What likely happened is that, due to being still very early in development, their prototype scenes used in trailers were more or less churning out a vision of asset density they thought looked good and maybe wanted to achieve. Like that big vista; no way that was filled out and fully designed that early. They probably wanted a wide shot to show the world, had the area in development, and filled it full of foliage so it'd look good. As the game continued development they either culled foliage for performance reasons, or it was too dense and didn't play as well as CDPR wanted, culling trees to give more play space.

This is especially telling when you go back and look at some of the earliest screenshots released. They look weirdly different from the trailer, and definitely not super hot.


Also, I'm curious as to how the game looks compared to the January 2015 footage. It looks largely the same as what we're seeing now, just with more of the PC bells and whistles. Didn't hear too many people making a stink back then. I mean, many of us knew it was down from 2014, but it still looked nice.
 

EatChildren

Currently polling second in Australia's federal election (first in the Gold Coast), this feral may one day be your Bogan King.
i disagree with your opening assertion. lighting/shading/materials/textures all looked better to me in the old media on average

Aesthetically you might prefer the old look, which is a lot more desaturated and grimier.

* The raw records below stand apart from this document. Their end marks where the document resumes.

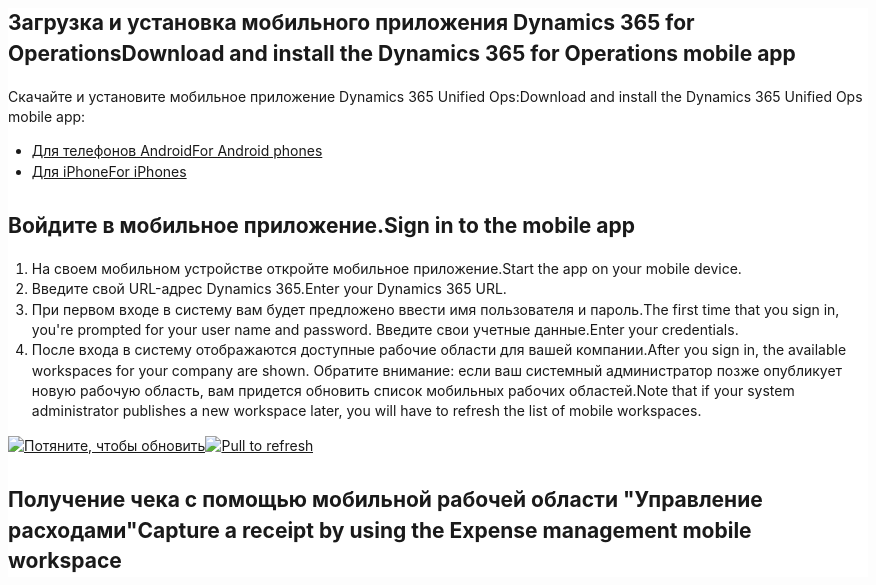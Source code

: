 </table>

## <a name="download-and-install-the-dynamics-365-for-operations-mobile-app"></a><span data-ttu-id="2529e-153">Загрузка и установка мобильного приложения Dynamics 365 for Operations</span><span class="sxs-lookup"><span data-stu-id="2529e-153">Download and install the Dynamics 365 for Operations mobile app</span></span>
<span data-ttu-id="2529e-154">Скачайте и установите мобильное приложение Dynamics 365 Unified Ops:</span><span class="sxs-lookup"><span data-stu-id="2529e-154">Download and install the Dynamics 365 Unified Ops mobile app:</span></span>

- [<span data-ttu-id="2529e-155">Для телефонов Android</span><span class="sxs-lookup"><span data-stu-id="2529e-155">For Android phones</span></span>](https://go.microsoft.com/fwlink/?linkid=850662)
- [<span data-ttu-id="2529e-156">Для iPhone</span><span class="sxs-lookup"><span data-stu-id="2529e-156">For iPhones</span></span>](https://go.microsoft.com/fwlink/?linkid=850663)

## <a name="sign-in-to-the-mobile-app"></a><span data-ttu-id="2529e-157">Войдите в мобильное приложение.</span><span class="sxs-lookup"><span data-stu-id="2529e-157">Sign in to the mobile app</span></span>
1. <span data-ttu-id="2529e-158">На своем мобильном устройстве откройте мобильное приложение.</span><span class="sxs-lookup"><span data-stu-id="2529e-158">Start the app on your mobile device.</span></span>
2. <span data-ttu-id="2529e-159">Введите свой URL-адрес Dynamics 365.</span><span class="sxs-lookup"><span data-stu-id="2529e-159">Enter your Dynamics 365 URL.</span></span>
4. <span data-ttu-id="2529e-160">При первом входе в систему вам будет предложено ввести имя пользователя и пароль.</span><span class="sxs-lookup"><span data-stu-id="2529e-160">The first time that you sign in, you're prompted for your user name and password.</span></span> <span data-ttu-id="2529e-161">Введите свои учетные данные.</span><span class="sxs-lookup"><span data-stu-id="2529e-161">Enter your credentials.</span></span>
5. <span data-ttu-id="2529e-162">После входа в систему отображаются доступные рабочие области для вашей компании.</span><span class="sxs-lookup"><span data-stu-id="2529e-162">After you sign in, the available workspaces for your company are shown.</span></span> <span data-ttu-id="2529e-163">Обратите внимание: если ваш системный администратор позже опубликует новую рабочую область, вам придется обновить список мобильных рабочих областей.</span><span class="sxs-lookup"><span data-stu-id="2529e-163">Note that if your system administrator publishes a new workspace later, you will have to refresh the list of mobile workspaces.</span></span>


<span data-ttu-id="2529e-164">[![Потяните, чтобы обновить](./media/pull-to-refresh-list-of-workspaces-183x300.png)](./media/pull-to-refresh-list-of-workspaces.png)</span><span class="sxs-lookup"><span data-stu-id="2529e-164">[![Pull to refresh](./media/pull-to-refresh-list-of-workspaces-183x300.png)](./media/pull-to-refresh-list-of-workspaces.png)</span></span>

## <a name="capture-a-receipt-by-using-the-expense-management-mobile-workspace"></a><span data-ttu-id="2529e-165">Получение чека с помощью мобильной рабочей области "Управление расходами"</span><span class="sxs-lookup"><span data-stu-id="2529e-165">Capture a receipt by using the Expense management mobile workspace</span></span>
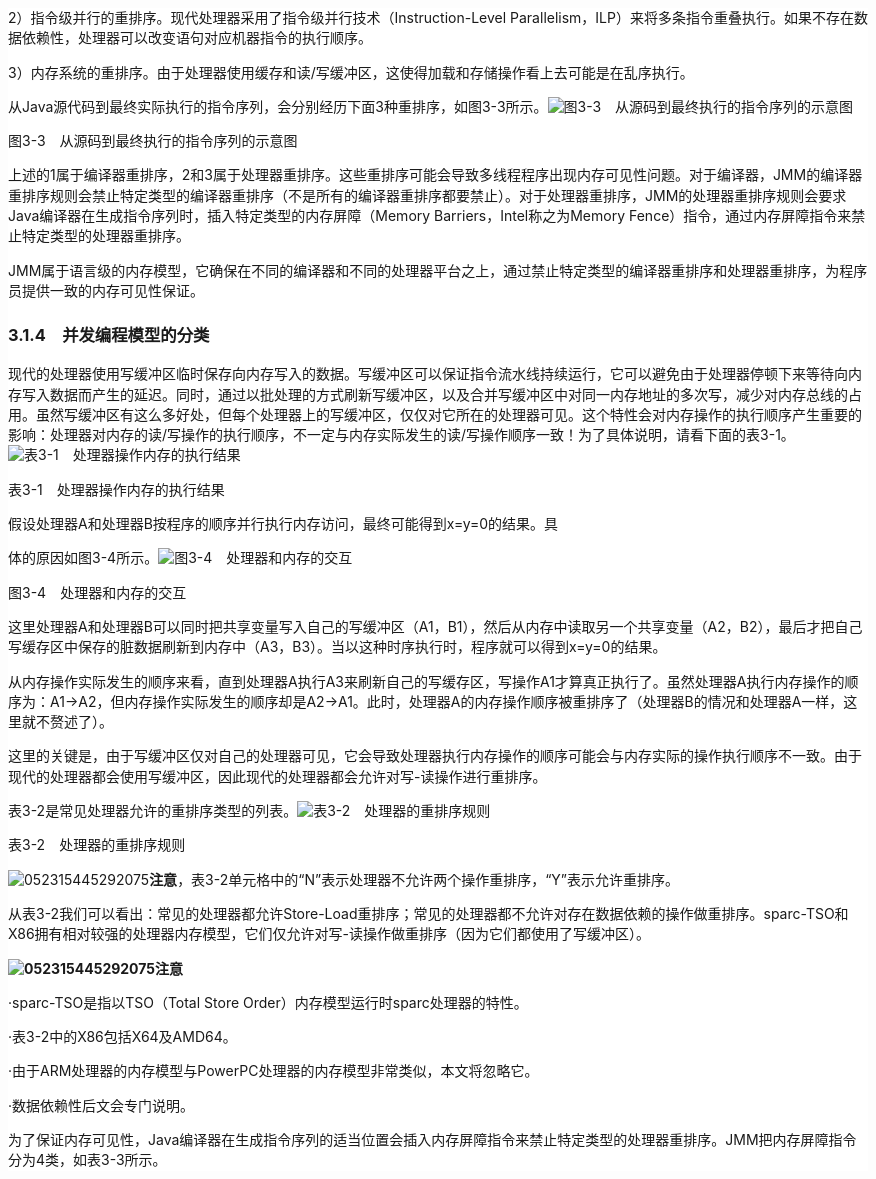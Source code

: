 2）指令级并行的重排序。现代处理器采用了指令级并行技术（Instruction-Level Parallelism，ILP）来将多条指令重叠执行。如果不存在数据依赖性，处理器可以改变语句对应机器指令的执行顺序。

3）内存系统的重排序。由于处理器使用缓存和读/写缓冲区，这使得加载和存储操作看上去可能是在乱序执行。

从Java源代码到最终实际执行的指令序列，会分别经历下面3种重排序，如图3-3所示。![图3-3　从源码到最终执行的指令序列的示意图](https://ws4.sinaimg.cn/large/006tNc79ly1g3bddprs87j30s3037q3w.jpg)

图3-3　从源码到最终执行的指令序列的示意图

上述的1属于编译器重排序，2和3属于处理器重排序。这些重排序可能会导致多线程程序出现内存可见性问题。对于编译器，JMM的编译器重排序规则会禁止特定类型的编译器重排序（不是所有的编译器重排序都要禁止）。对于处理器重排序，JMM的处理器重排序规则会要求Java编译器在生成指令序列时，插入特定类型的内存屏障（Memory Barriers，Intel称之为Memory Fence）指令，通过内存屏障指令来禁止特定类型的处理器重排序。

JMM属于语言级的内存模型，它确保在不同的编译器和不同的处理器平台之上，通过禁止特定类型的编译器重排序和处理器重排序，为程序员提供一致的内存可见性保证。

### 3.1.4　并发编程模型的分类

现代的处理器使用写缓冲区临时保存向内存写入的数据。写缓冲区可以保证指令流水线持续运行，它可以避免由于处理器停顿下来等待向内存写入数据而产生的延迟。同时，通过以批处理的方式刷新写缓冲区，以及合并写缓冲区中对同一内存地址的多次写，减少对内存总线的占用。虽然写缓冲区有这么多好处，但每个处理器上的写缓冲区，仅仅对它所在的处理器可见。这个特性会对内存操作的执行顺序产生重要的影响：处理器对内存的读/写操作的执行顺序，不一定与内存实际发生的读/写操作顺序一致！为了具体说明，请看下面的表3-1。![表3-1　处理器操作内存的执行结果](https://ws3.sinaimg.cn/large/006tNc79ly1g3bdgbfxgdj30z507cdhf.jpg)

表3-1　处理器操作内存的执行结果

假设处理器A和处理器B按程序的顺序并行执行内存访问，最终可能得到x=y=0的结果。具

体的原因如图3-4所示。![图3-4　处理器和内存的交互](https://ws3.sinaimg.cn/large/006tNc79ly1g3bdhh9rwlj30lf0fywgr.jpg)

图3-4　处理器和内存的交互

这里处理器A和处理器B可以同时把共享变量写入自己的写缓冲区（A1，B1），然后从内存中读取另一个共享变量（A2，B2），最后才把自己写缓存区中保存的脏数据刷新到内存中（A3，B3）。当以这种时序执行时，程序就可以得到x=y=0的结果。

从内存操作实际发生的顺序来看，直到处理器A执行A3来刷新自己的写缓存区，写操作A1才算真正执行了。虽然处理器A执行内存操作的顺序为：A1→A2，但内存操作实际发生的顺序却是A2→A1。此时，处理器A的内存操作顺序被重排序了（处理器B的情况和处理器A一样，这里就不赘述了）。

这里的关键是，由于写缓冲区仅对自己的处理器可见，它会导致处理器执行内存操作的顺序可能会与内存实际的操作执行顺序不一致。由于现代的处理器都会使用写缓冲区，因此现代的处理器都会允许对写-读操作进行重排序。

表3-2是常见处理器允许的重排序类型的列表。![表3-2　处理器的重排序规则](https://ws2.sinaimg.cn/large/006tNc79ly1g3bdl75xo3j30z006pjt0.jpg)

表3-2　处理器的重排序规则

![052315445292075](https://ws3.sinaimg.cn/large/006tNc79gy1g3c76hhzpnj301901amwy.jpg)**注意**，表3-2单元格中的“N”表示处理器不允许两个操作重排序，“Y”表示允许重排序。

从表3-2我们可以看出：常见的处理器都允许Store-Load重排序；常见的处理器都不允许对存在数据依赖的操作做重排序。sparc-TSO和X86拥有相对较强的处理器内存模型，它们仅允许对写-读操作做重排序（因为它们都使用了写缓冲区）。

**![052315445292075](https://ws1.sinaimg.cn/large/006tNc79gy1g3c76ll4p7j301901amwy.jpg)注意**

·sparc-TSO是指以TSO（Total Store Order）内存模型运行时sparc处理器的特性。

·表3-2中的X86包括X64及AMD64。

·由于ARM处理器的内存模型与PowerPC处理器的内存模型非常类似，本文将忽略它。

·数据依赖性后文会专门说明。

为了保证内存可见性，Java编译器在生成指令序列的适当位置会插入内存屏障指令来禁止特定类型的处理器重排序。JMM把内存屏障指令分为4类，如表3-3所示。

But I feel that the lighting/material technology is definitely outdated, more or less using the same rendering as The Witcher 2. CDPR hadn't implemented their new rendered at that point. The Sword of Destiny trailer first showcased the improved renderer.
 
Aesthetically you might prefer the old look, which is a lot more desaturated and grimier. But I feel that the lighting/material technology is definitely outdated, more or less using the same rendering as The Witcher 2. CDPR hadn't implemented their new rendered at that point. The Sword of Destiny trailer first showcased the improved renderer.

their renderer was heavily degraded, not improved IMO. the only aspects that seem to show any effective PBR are certain character materials. the environment materials look quite poor, lighting is flat, ao is abysmal, water is ancient
 

EatChildren

Currently polling second in Australia's federal election (first in the Gold Coast), this feral may one day be your Bogan King.
their renderer was heavily degraded, not improved IMO. the only aspects that seem to show any effective PBR are certain character materials. the environment materials look quite poor, lighting is flat, ao is abysmal, water is ancient

I really cannot see how the lighting is flatter than the 2013 screenshots, which to my eyes is objectively worse on a technical level. That shot above Lunar15 posted is a great example.
 

Renekton

Member
Optimization has always been 90% about downgrades.

Only console gamers think it's 100% about improving algorithmic efficiency.
Aw come on, programmers can always improve the codebase.

Last year I was in a software project to improve the runtime of weekly batch programs. We managed to achieve 40%-150% improvements depending on process. As programmers we are definitely multiple tiers below the game engine programmers in skill level.
 

fastmower

Member
Optimization has always been 90% about downgrades.

Only console gamers think it's 100% about improving algorithmic efficiency.
Cut the PC Master Race bullshit. There is an intelligent way to talk about what developers mean by "optimization" and then this childish garbage. Please think before you post such hyperbolic and toxic comments.